What the task requires:
Pull every line containing "preset" from the listing.

Records to process:

------------------------------

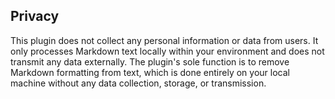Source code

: ## Privacy

This plugin does not collect any personal information or data from users. It only processes Markdown text locally within
your environment and does not transmit any data externally. The plugin's sole function is to remove Markdown formatting
from text, which is done entirely on your local machine without any data collection, storage, or transmission.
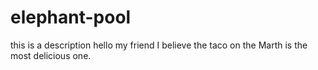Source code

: # elephant-pool
this is a description
hello my friend
I believe the taco on the Marth is the most delicious one.

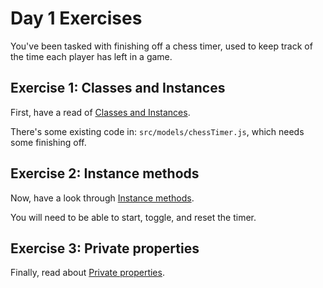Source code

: # Day 1 Exercises

You've been tasked with finishing off a chess timer, used to keep track of the time each player has left in a game.

## Exercise 1: Classes and Instances

First, have a read of [Classes and Instances]().

There's some existing code in: `src/models/chessTimer.js`, which needs some finishing off.


## Exercise 2: Instance methods

Now, have a look through [Instance methods]().

You will need to be able to start, toggle, and reset the timer.

## Exercise 3: Private properties

Finally, read about [Private properties]().


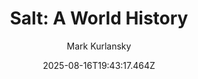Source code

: ---
title: "Salt: A World History"
date: "2025-08-16T19:43:17.464Z"
author: "Mark Kurlansky"
read_year: "NO"
recommendation: '3'
url: /bookshelf/salt-a-world-history
---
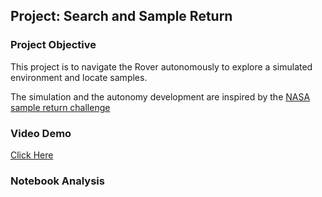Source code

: ## Project: Search and Sample Return
### Project Objective
This project is to navigate the Rover autonomously to explore a simulated environment and locate samples.

The simulation and the autonomy development are inspired by the [NASA sample return challenge](https://www.nasa.gov/directorates/spacetech/centennial_challenges/sample_return_robot/index.html)

### Video Demo
[Click Here](https://www.youtube.com/watch?v=ZW1d9I3rd2Y)

### Notebook Analysis
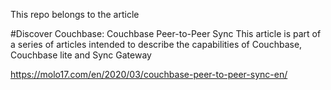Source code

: This repo belongs to the article 

#Discover Couchbase: Couchbase Peer-to-Peer Sync
This article is part of a series of articles intended to describe the capabilities of Couchbase, Couchbase lite and Sync Gateway

https://molo17.com/en/2020/03/couchbase-peer-to-peer-sync-en/
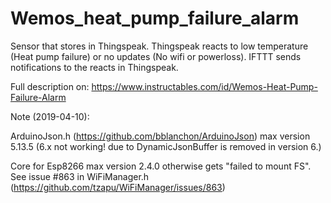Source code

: # Wemos_heat_pump_failure_alarm
Sensor that stores in Thingspeak. Thingspeak reacts to low temperature (Heat pump failure) or no updates (No wifi or powerloss). IFTTT sends notifications to the reacts in Thingspeak. 

Full description on: https://www.instructables.com/id/Wemos-Heat-Pump-Failure-Alarm

Note (2019-04-10):

ArduinoJson.h (https://github.com/bblanchon/ArduinoJson) max version 5.13.5 (6.x not working! due to DynamicJsonBuffer is removed in version 6.) 

Core for Esp8266 max version 2.4.0 otherwise gets "failed to mount FS". See issue #863 in WiFiManager.h (https://github.com/tzapu/WiFiManager/issues/863)
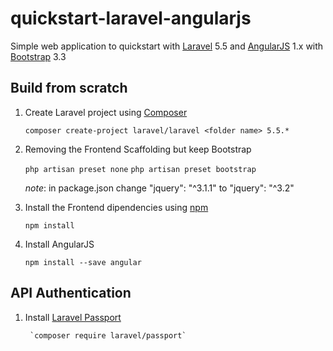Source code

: # quickstart-laravel-angularjs

Simple web application to quickstart with [Laravel](https://laravel.com/) 5.5 and [AngularJS](https://angularjs.org/) 1.x with [Bootstrap](https://getbootstrap.com/docs/3.3/) 3.3

## Build from scratch

1. Create Laravel project using [Composer](https://getcomposer.org/)

    `composer create-project laravel/laravel <folder name> 5.5.*`

1. Removing the Frontend Scaffolding but keep Bootstrap

    `php artisan preset none`
    `php artisan preset bootstrap`

    _note_: in package.json change "jquery": "^3.1.1" to "jquery": "^3.2"

1. Install the Frontend dipendencies using [npm](https://www.npmjs.com/)

    `npm install`

1. Install AngularJS

    `npm install --save angular`

## API Authentication

1. Install [Laravel Passport](https://laravel.com/docs/5.5/passport#introduction)

        `composer require laravel/passport`

    
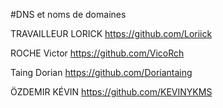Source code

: #DNS et noms de domaines

TRAVAILLEUR LORICK https://github.com/Loriick

ROCHE Victor https://github.com/VicoRch

Taing Dorian https://github.com/Doriantaing

ÖZDEMIR KÉVIN https://github.com/KEVINYKMS
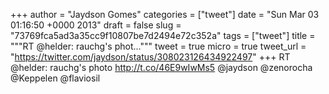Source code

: 
+++
author = "Jaydson Gomes"
categories = ["tweet"]
date = "Sun Mar 03 01:16:50 +0000 2013"
draft = false
slug = "73769fca5ad3a35cc9f10807be7d2494e72c352a"
tags = ["tweet"]
title = """RT @helder: rauchg's phot..."""
tweet = true
micro = true
tweet_url = "https://twitter.com/jaydson/status/308023126434922497"
+++
RT @helder: rauchg's photo http://t.co/46E9wIwMs5 @jaydson @zenorocha @Keppelen @flaviosil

------------------------------

Reply to the exercise:
    `php artisan preset none`
    `php artisan preset bootstrap`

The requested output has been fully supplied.